Deep convolutional neural networks (CNNs) have gotten a lot of press in the last several years, especially in domains like computer vision (CV) and remote sensing (RS). However, achieving superior performance with deep networks highly depends on a massive amount of accurately labeled training samples. In real-world applications, gathering a large number of labeled samples is time-consuming and labor-intensive, especially for pixel-level data annotation. This dearth of labels in land-cover classification is especially pressing in the RS domain because high-precision, high-quality labeled samples are extremely difficult to acquire, but unlabeled data is readily available. In this study, we offer a new semi-supervised deep semantic labeling framework for semantic segmentation of high-resolution RS images to take advantage of the limited amount of labeled examples and numerous unlabeled samples.
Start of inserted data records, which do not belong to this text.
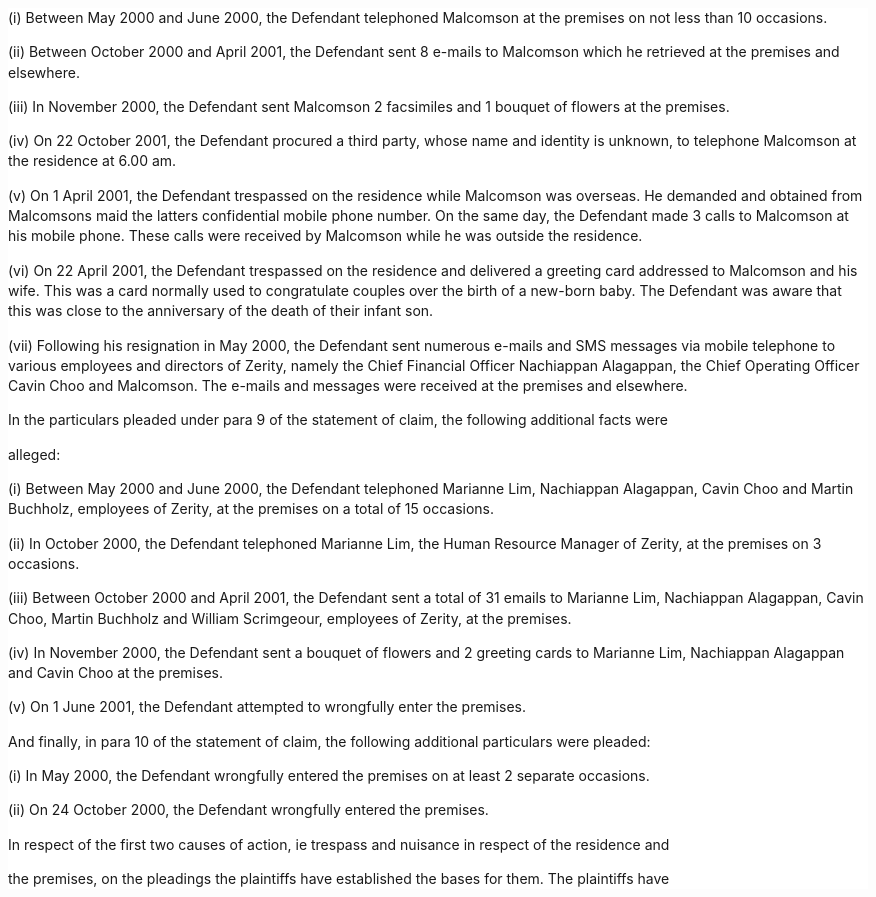  (i) Between May 2000 and June 2000, the Defendant telephoned Malcomson at the premises on not less than 10 occasions. 

 (ii) Between October 2000 and April 2001, the Defendant sent 8 e-mails to Malcomson which he retrieved at the premises and elsewhere. 

 (iii) In November 2000, the Defendant sent Malcomson 2 facsimiles and 1 bouquet of flowers at the premises. 

 (iv) On 22 October 2001, the Defendant procured a third party, whose name and identity is unknown, to telephone Malcomson at the residence at 6.00 am. 

 (v) On 1 April 2001, the Defendant trespassed on the residence while Malcomson was overseas. He demanded and obtained from Malcomsons maid the latters confidential mobile phone number. On the same day, the Defendant made 3 calls to Malcomson at his mobile phone. These calls were received by Malcomson while he was outside the residence. 

 (vi) On 22 April 2001, the Defendant trespassed on the residence and delivered a greeting card addressed to Malcomson and his wife. This was a card normally used to congratulate couples over the birth of a new-born baby. The Defendant was aware that this was close to the anniversary of the death of their infant son. 

 (vii) Following his resignation in May 2000, the Defendant sent numerous e-mails and SMS messages via mobile telephone to various employees and directors of Zerity, namely the Chief Financial Officer Nachiappan Alagappan, the Chief Operating Officer Cavin Choo and Malcomson. The e-mails and messages were received at the premises and elsewhere. 


In the particulars pleaded under para 9 of the statement of claim, the following additional facts were 

alleged: 

 (i) Between May 2000 and June 2000, the Defendant telephoned Marianne Lim, Nachiappan Alagappan, Cavin Choo and Martin Buchholz, employees of Zerity, at the premises on a total of 15 occasions. 

 (ii) In October 2000, the Defendant telephoned Marianne Lim, the Human Resource Manager of Zerity, at the premises on 3 occasions. 

 (iii) Between October 2000 and April 2001, the Defendant sent a total of 31 emails to Marianne Lim, Nachiappan Alagappan, Cavin Choo, Martin Buchholz and William Scrimgeour, employees of Zerity, at the premises. 

 (iv) In November 2000, the Defendant sent a bouquet of flowers and 2 greeting cards to Marianne Lim, Nachiappan Alagappan and Cavin Choo at the premises. 

 (v) On 1 June 2001, the Defendant attempted to wrongfully enter the premises. 

And finally, in para 10 of the statement of claim, the following additional particulars were pleaded: 

 (i) In May 2000, the Defendant wrongfully entered the premises on at least 2 separate occasions. 

 (ii) On 24 October 2000, the Defendant wrongfully entered the premises. 

In respect of the first two causes of action, ie trespass and nuisance in respect of the residence and 

the premises, on the pleadings the plaintiffs have established the bases for them. The plaintiffs have 
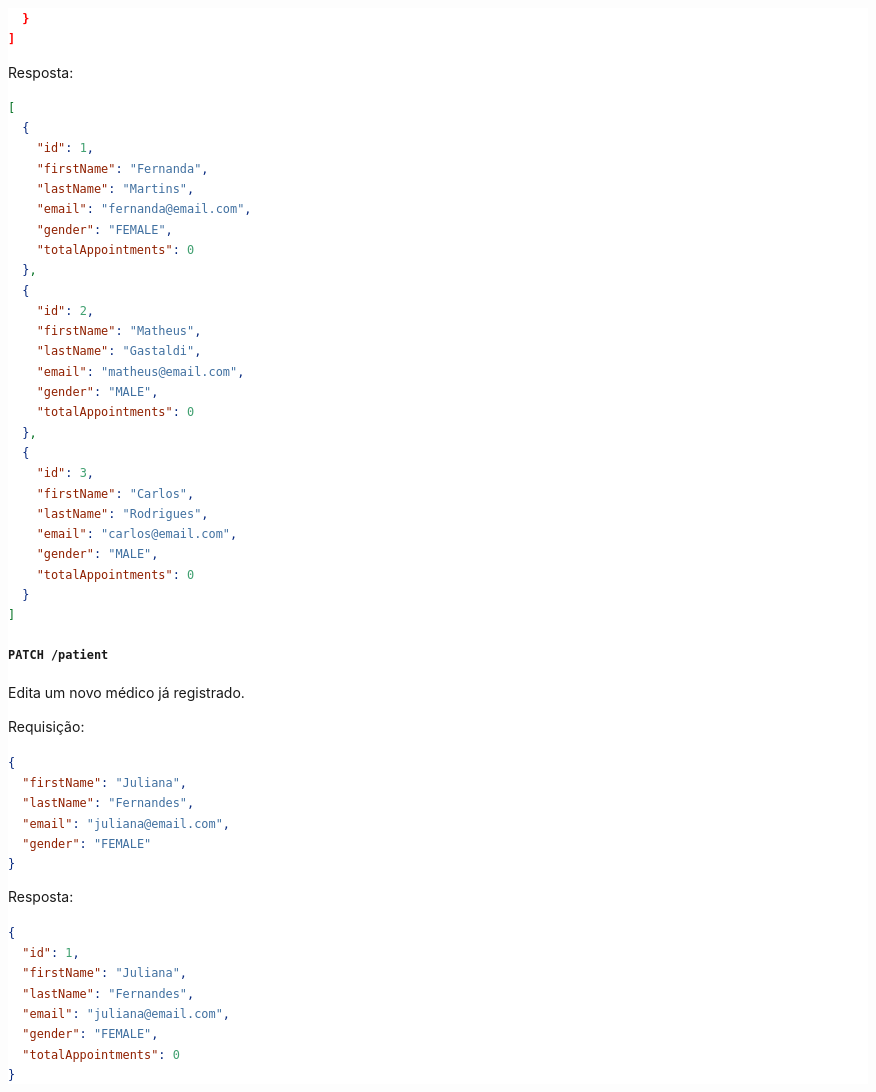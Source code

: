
 ```json
  }
]
```

Resposta:
```json
[
  {
    "id": 1,
    "firstName": "Fernanda",
    "lastName": "Martins",
    "email": "fernanda@email.com",
    "gender": "FEMALE",
    "totalAppointments": 0
  },
  {
    "id": 2,
    "firstName": "Matheus",
    "lastName": "Gastaldi",
    "email": "matheus@email.com",
    "gender": "MALE",
    "totalAppointments": 0
  },
  {
    "id": 3,
    "firstName": "Carlos",
    "lastName": "Rodrigues",
    "email": "carlos@email.com",
    "gender": "MALE",
    "totalAppointments": 0
  }
]
```

#### `PATCH /patient`
Edita um novo médico já registrado.

Requisição:
```json
{
  "firstName": "Juliana",
  "lastName": "Fernandes",
  "email": "juliana@email.com",
  "gender": "FEMALE"
}
```

Resposta:
```json
{
  "id": 1,
  "firstName": "Juliana",
  "lastName": "Fernandes",
  "email": "juliana@email.com",
  "gender": "FEMALE",
  "totalAppointments": 0
}
```
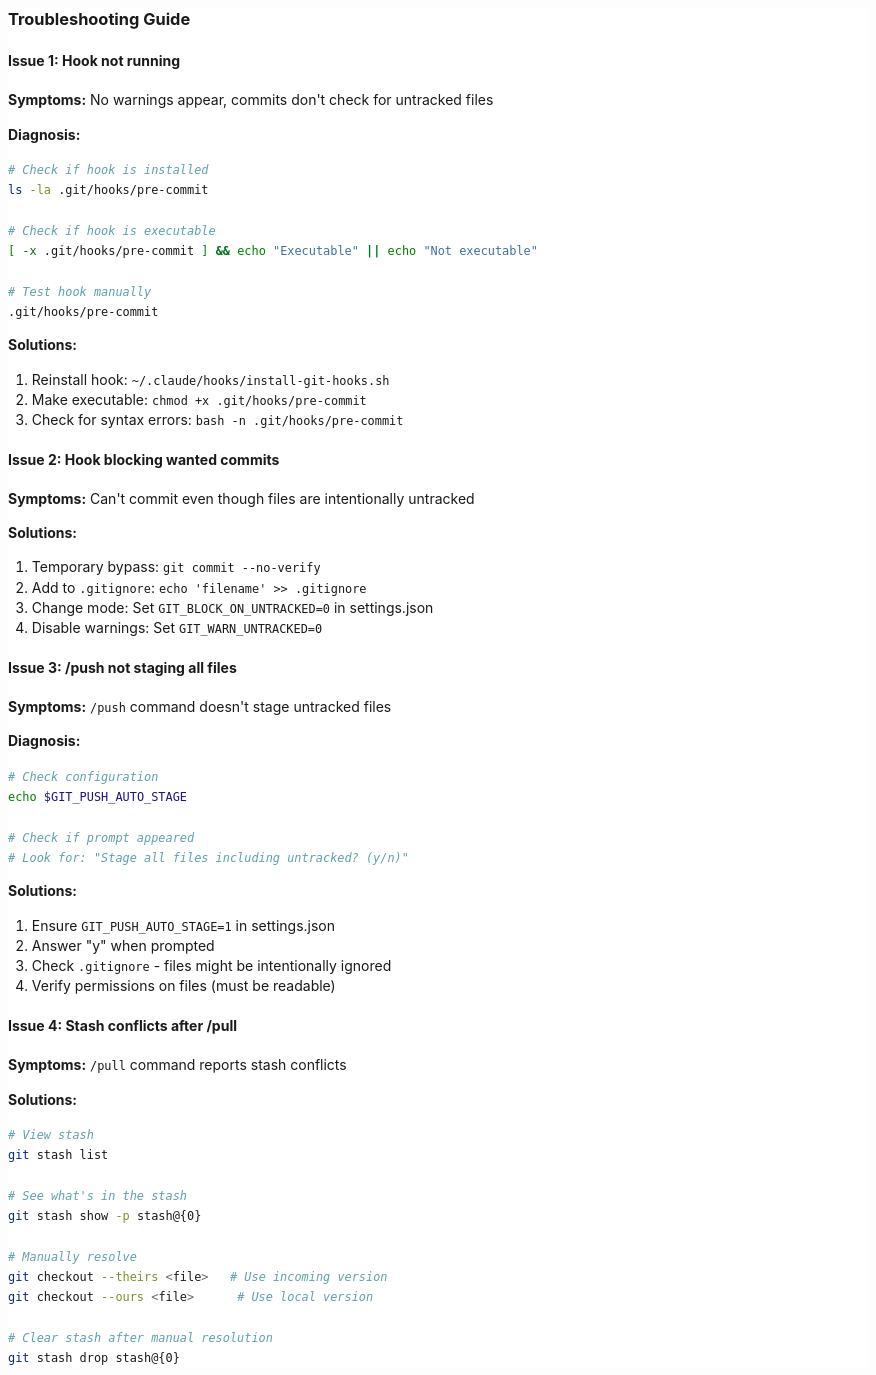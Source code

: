 ### Troubleshooting Guide

#### Issue 1: Hook not running
**Symptoms:** No warnings appear, commits don't check for untracked files

**Diagnosis:**
```bash
# Check if hook is installed
ls -la .git/hooks/pre-commit

# Check if hook is executable
[ -x .git/hooks/pre-commit ] && echo "Executable" || echo "Not executable"

# Test hook manually
.git/hooks/pre-commit
```

**Solutions:**
1. Reinstall hook: `~/.claude/hooks/install-git-hooks.sh`
2. Make executable: `chmod +x .git/hooks/pre-commit`
3. Check for syntax errors: `bash -n .git/hooks/pre-commit`

#### Issue 2: Hook blocking wanted commits
**Symptoms:** Can't commit even though files are intentionally untracked

**Solutions:**
1. Temporary bypass: `git commit --no-verify`
2. Add to `.gitignore`: `echo 'filename' >> .gitignore`
3. Change mode: Set `GIT_BLOCK_ON_UNTRACKED=0` in settings.json
4. Disable warnings: Set `GIT_WARN_UNTRACKED=0`

#### Issue 3: /push not staging all files
**Symptoms:** `/push` command doesn't stage untracked files

**Diagnosis:**
```bash
# Check configuration
echo $GIT_PUSH_AUTO_STAGE

# Check if prompt appeared
# Look for: "Stage all files including untracked? (y/n)"
```

**Solutions:**
1. Ensure `GIT_PUSH_AUTO_STAGE=1` in settings.json
2. Answer "y" when prompted
3. Check `.gitignore` - files might be intentionally ignored
4. Verify permissions on files (must be readable)

#### Issue 4: Stash conflicts after /pull
**Symptoms:** `/pull` command reports stash conflicts

**Solutions:**
```bash
# View stash
git stash list

# See what's in the stash
git stash show -p stash@{0}

# Manually resolve
git checkout --theirs <file>   # Use incoming version
git checkout --ours <file>      # Use local version

# Clear stash after manual resolution
git stash drop stash@{0}
```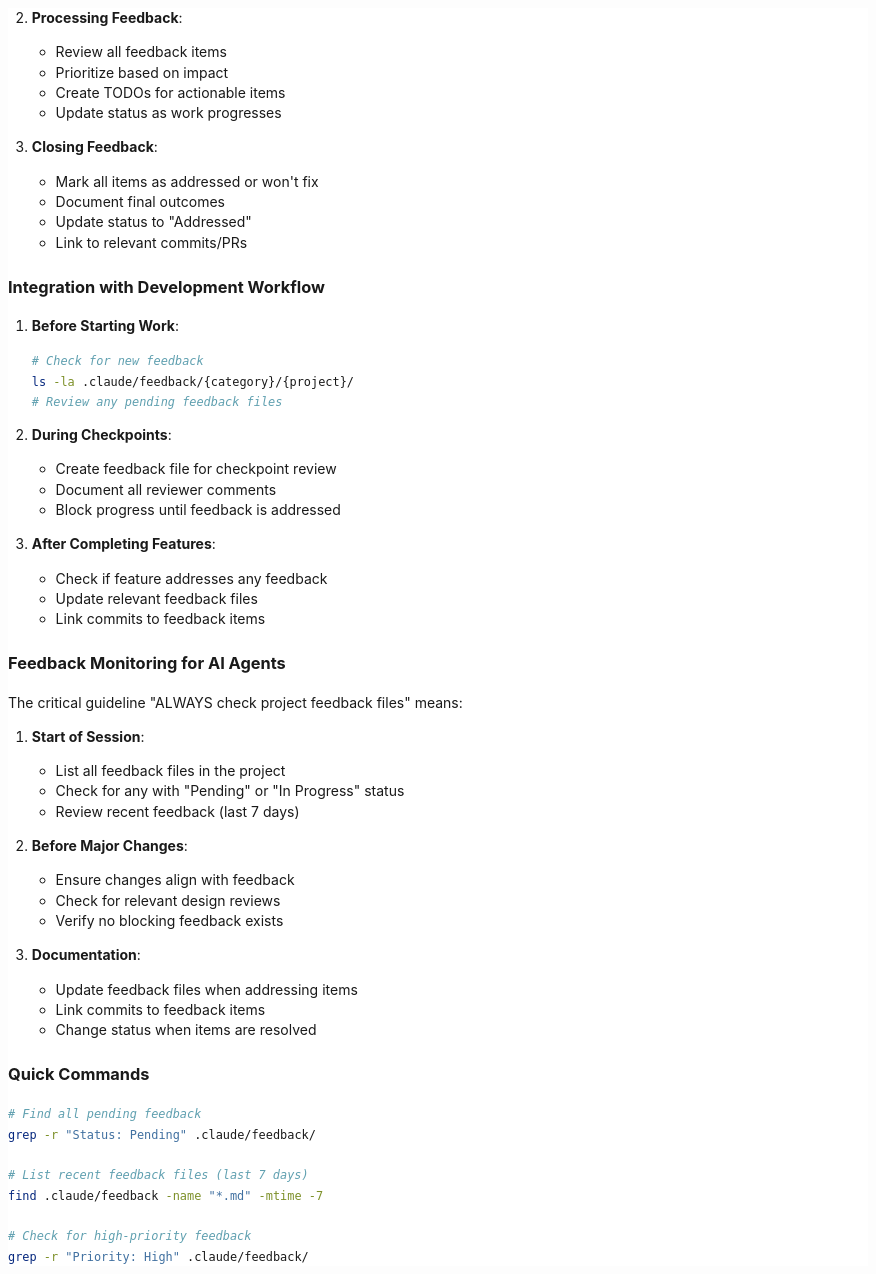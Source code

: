 2. **Processing Feedback**:
   - Review all feedback items
   - Prioritize based on impact
   - Create TODOs for actionable items
   - Update status as work progresses

3. **Closing Feedback**:
   - Mark all items as addressed or won't fix
   - Document final outcomes
   - Update status to "Addressed"
   - Link to relevant commits/PRs

### Integration with Development Workflow

1. **Before Starting Work**:
   ```bash
   # Check for new feedback
   ls -la .claude/feedback/{category}/{project}/
   # Review any pending feedback files
   ```

2. **During Checkpoints**:
   - Create feedback file for checkpoint review
   - Document all reviewer comments
   - Block progress until feedback is addressed

3. **After Completing Features**:
   - Check if feature addresses any feedback
   - Update relevant feedback files
   - Link commits to feedback items

### Feedback Monitoring for AI Agents

The critical guideline "ALWAYS check project feedback files" means:

1. **Start of Session**:
   - List all feedback files in the project
   - Check for any with "Pending" or "In Progress" status
   - Review recent feedback (last 7 days)

2. **Before Major Changes**:
   - Ensure changes align with feedback
   - Check for relevant design reviews
   - Verify no blocking feedback exists

3. **Documentation**:
   - Update feedback files when addressing items
   - Link commits to feedback items
   - Change status when items are resolved

### Quick Commands

```bash
# Find all pending feedback
grep -r "Status: Pending" .claude/feedback/

# List recent feedback files (last 7 days)
find .claude/feedback -name "*.md" -mtime -7

# Check for high-priority feedback
grep -r "Priority: High" .claude/feedback/
```
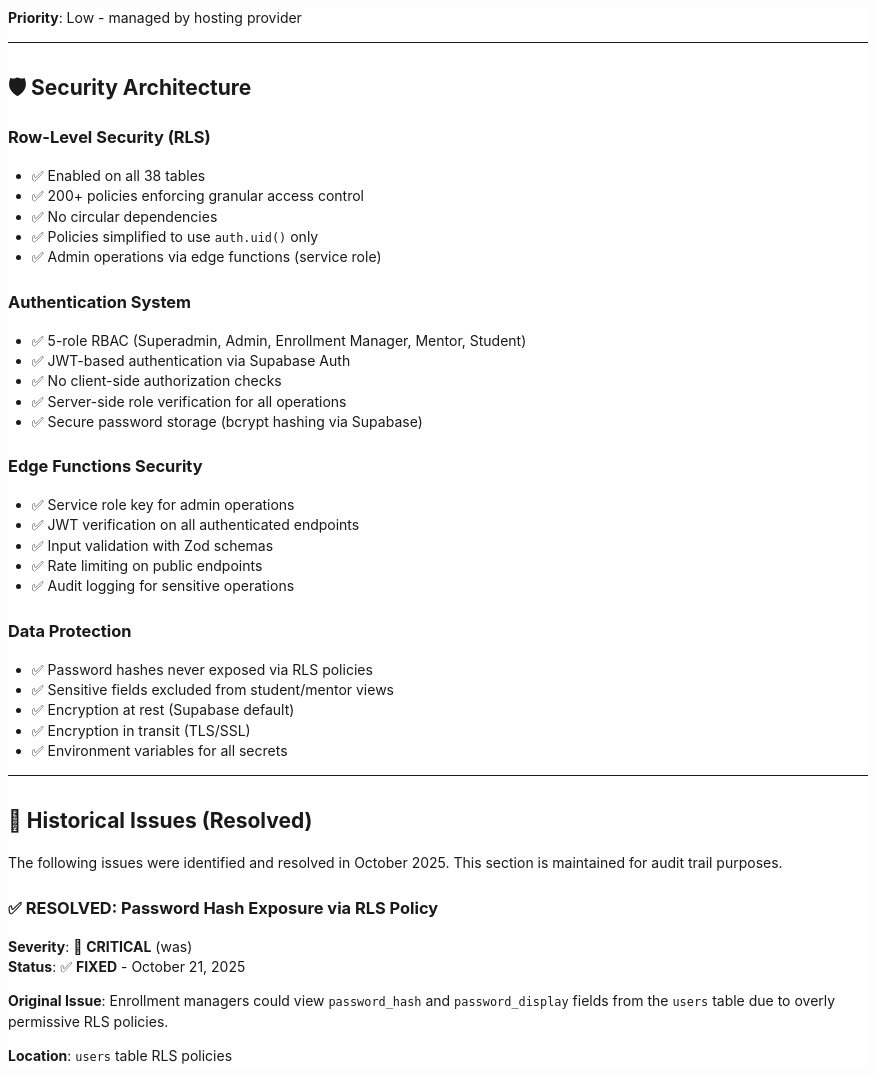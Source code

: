 **Priority**: Low - managed by hosting provider

---

## 🛡️ Security Architecture

### Row-Level Security (RLS)
- ✅ Enabled on all 38 tables
- ✅ 200+ policies enforcing granular access control
- ✅ No circular dependencies
- ✅ Policies simplified to use `auth.uid()` only
- ✅ Admin operations via edge functions (service role)

### Authentication System
- ✅ 5-role RBAC (Superadmin, Admin, Enrollment Manager, Mentor, Student)
- ✅ JWT-based authentication via Supabase Auth
- ✅ No client-side authorization checks
- ✅ Server-side role verification for all operations
- ✅ Secure password storage (bcrypt hashing via Supabase)

### Edge Functions Security
- ✅ Service role key for admin operations
- ✅ JWT verification on all authenticated endpoints
- ✅ Input validation with Zod schemas
- ✅ Rate limiting on public endpoints
- ✅ Audit logging for sensitive operations

### Data Protection
- ✅ Password hashes never exposed via RLS policies
- ✅ Sensitive fields excluded from student/mentor views
- ✅ Encryption at rest (Supabase default)
- ✅ Encryption in transit (TLS/SSL)
- ✅ Environment variables for all secrets

---

## 📜 Historical Issues (Resolved)

The following issues were identified and resolved in October 2025. This section is maintained for audit trail purposes.

### ✅ RESOLVED: Password Hash Exposure via RLS Policy

**Severity**: 🔴 **CRITICAL** (was)  
**Status**: ✅ **FIXED** - October 21, 2025

**Original Issue**: Enrollment managers could view `password_hash` and `password_display` fields from the `users` table due to overly permissive RLS policies.

**Location**: `users` table RLS policies
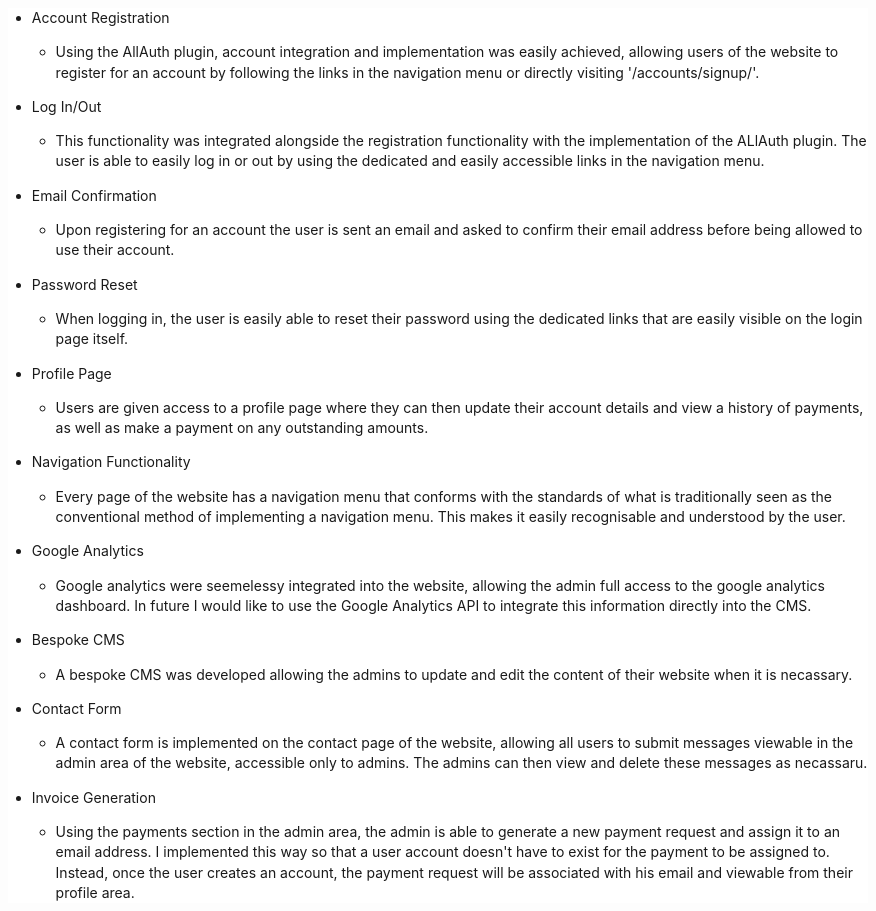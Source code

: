 - Account Registration
  - Using the AllAuth plugin, account integration and implementation was easily achieved, allowing users of the website to register for an account by following the links in the navigation menu or directly visiting '/accounts/signup/'.
  
- Log In/Out
  - This functionality was integrated alongside the registration functionality with the implementation of the ALlAuth plugin. The user is able to easily log in or out by using the dedicated and easily accessible links in the navigation menu.

- Email Confirmation
  - Upon registering for an account the user is sent an email and asked to confirm their email address before being allowed to use their account.

- Password Reset
  - When logging in, the user is easily able to reset their password using the dedicated links that are easily visible on the login page itself.

- Profile Page
  - Users are given access to a profile page where they can then update their account details and view a history of payments, as well as make a payment on any outstanding amounts.

- Navigation Functionality
  - Every page of the website has a navigation menu that conforms with the standards of what is traditionally seen as the conventional method of implementing a navigation menu. This makes it easily recognisable and understood by the user.

- Google Analytics
  - Google analytics were seemelessy integrated into the website, allowing the admin full access to the google analytics dashboard. In future I would like to use the Google Analytics API to integrate this information directly into the CMS.

- Bespoke CMS
  - A bespoke CMS was developed allowing the admins to update and edit the content of their website when it is necassary.

- Contact Form
  - A contact form is implemented on the contact page of the website, allowing all users to submit messages viewable in the admin area of the website, accessible only to admins. The admins can then view and delete these messages as necassaru.

- Invoice Generation
  - Using the payments section in the admin area, the admin is able to generate a new payment request and assign it to an email address. I implemented this way so that a user account doesn't have to exist for the payment to be assigned to. Instead, once the user creates an account, the payment request will be associated with his email and viewable from their profile area.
Our model uses transformation consistency regularization (TCR) to encourage consistent network predictions under different random transformations or perturbations. We try three different transforms to compute the consistency loss and analyze their performance. Then, we present a deep semi-supervised semantic labeling technique by using a hybrid transformation consistency regularization (HTCR). A weighted sum of losses, which contains a supervised term computed on labeled samples and an unsupervised regularization term computed on unlabeled data, may be used to update the network parameters in our technique. Our comprehensive experiments on two RS datasets confirmed that the suggested approach utilized latent information from unlabeled samples to obtain more precise predictions and outperformed existing semi-supervised algorithms in terms of performance. Our experiments further demonstrated that our semi-supervised semantic labeling strategy has the potential to partially tackle the problem of limited labeled samples for high-resolution RS image land-cover segmentation.